Introduction
Overview
Analysis of lipidomic data involves complex lipidome analysis. Lipidomics analysis across large sample sizes produces large datasets that require dedicated lipid identification, quantification and lipidome visualization. The wide diversity of native lipids and their modifications make their analyses challenging. Lipidomics Visualization Dashboard allows you to visualize, process and analyze the concentration data based on lipid species or classes along with sum of carbons and saturation type. The current version can calculate summary statistics, percentages and perform univariate analysis like ANOVA, Limma t-test along with Multivariate analysis like PCA. It helps you view lipids by their main class, sub class across cohorts.
Scope of the app
- Performs preprocessing on input data.
- Calculates lipid species concentration percentage for each lipid class and species across multiple cohorts.
- Plots the lipid class and species concentrations and their percentages along with sum of carbons and saturation type in the form of pie charts and bar plots.
- Performs PCA for quality check.
- Performs differential expression using ANOVA or Limma t-test to find significant lipid species or class.

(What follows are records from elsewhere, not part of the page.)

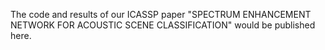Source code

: The code and results of our ICASSP paper "SPECTRUM ENHANCEMENT NETWORK FOR ACOUSTIC SCENE CLASSIFICATION" would be published here. 


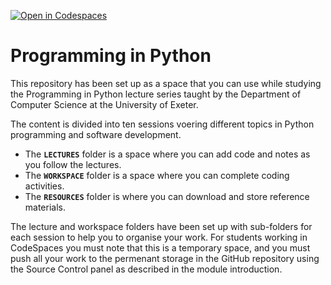 [![Open in Codespaces](https://classroom.github.com/assets/launch-codespace-2972f46106e565e64193e422d61a12cf1da4916b45550586e14ef0a7c637dd04.svg)](https://classroom.github.com/open-in-codespaces?assignment_repo_id=20329045)
# Programming in Python

This repository has been set up as a space that you can use while studying the Programming in Python lecture series taught by the Department of Computer Science at the University of Exeter.

The content is divided into ten sessions voering different topics in Python programming and software development. 

 - The **`LECTURES`** folder is a space where you can add code and notes as you follow the lectures. 
 - The **`WORKSPACE`** folder is a space where you can complete coding activities.
 - The **`RESOURCES`** folder is where you can download and store reference materials.

 The lecture and workspace folders have been set up with sub-folders for each session to help you to organise your work. For students working in CodeSpaces you must note that this is a temporary space, and you must push all your work to the permenant storage in the GitHub repository using the Source Control panel as described in the module introduction.
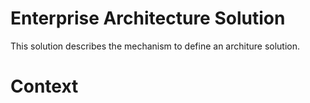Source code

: # Enterprise Architecture Solution

This solution describes the mechanism to define an architure solution.

# Context

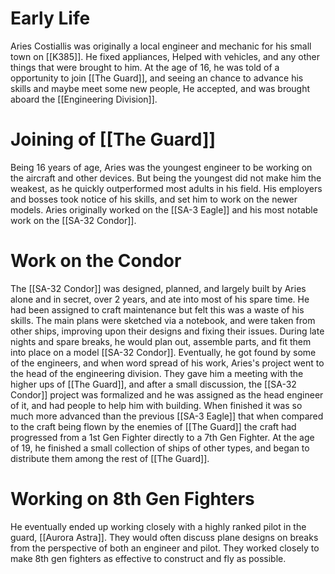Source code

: 
# Early Life

Aries Costiallis was originally a local engineer and mechanic for his small town on [[K385]]. He fixed appliances, Helped with vehicles, and any other things that were brought to him. At the age of 16, he was told of a opportunity to join [[The Guard]], and seeing an chance to advance his skills and maybe meet some new people, He accepted, and was brought aboard the [[Engineering Division]]. 

# Joining of [[The Guard]]

Being 16 years of age, Aries was the youngest engineer to be working on the aircraft and other devices. But being the youngest did not make him the weakest, as he quickly outperformed most adults in his field. His employers and bosses took notice of his skills, and set him to work on the newer models. Aries originally worked on  the [[SA-3 Eagle]] and his most notable work on the [[SA-32 Condor]]. 

# Work on the Condor

The [[SA-32 Condor]] was designed, planned, and largely built by Aries alone and in secret, over 2 years, and ate into most of his spare time. He had been assigned to craft maintenance but felt this was a waste of his skills. The main plans were sketched via a notebook, and were taken from other ships, improving upon their designs and fixing their issues. During late nights and spare breaks, he would plan out, assemble parts, and fit them into place on a model [[SA-32 Condor]]. Eventually, he got found by some of the engineers, and when word spread of his work, Aries's project went to the head of the engineering division. They gave him a meeting with the higher ups of [[The Guard]], and after a small discussion, the [[SA-32 Condor]] project was formalized and he was assigned as the head engineer of it, and had people to help him with building. When finished it was so much more advanced than the previous [[SA-3 Eagle]] that when compared to the craft being flown by the enemies of [[The Guard]] the craft had progressed from a 1st Gen Fighter directly to a 7th Gen Fighter. At the age of 19, he finished a small collection of ships of other types, and began to distribute them among the rest of [[The Guard]]. 

# Working on 8th Gen Fighters

He eventually ended up working closely with a highly ranked pilot in the guard, [[Aurora Astra]]. They would often discuss plane designs on breaks from the perspective of both an engineer and pilot. They worked closely to make 8th gen fighters as effective to construct and fly as possible.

- Analyze clustering profiles through a heatmap.
Getting Started
User Input
Lipidomics analysis requires the following two files as input:
Concentration File
The concentration file is the data output from Lipidizer. The file should be in .xlsx format and must contain Lipids/ Fatty Acid concentrations sheet.
Metadata File
The metadata file contains two columns, Name which contains all the samples used under study and Cohort which contains the cohort information for all the samples.
Species Metadata File
The species metadata file is optional. It is helpful to classify the lipid species the way you desire. It contains three main columns: Species, Class which contains all the lipid species, and class used understudy and Chain which contains the fatty acid chain information for each lipid species.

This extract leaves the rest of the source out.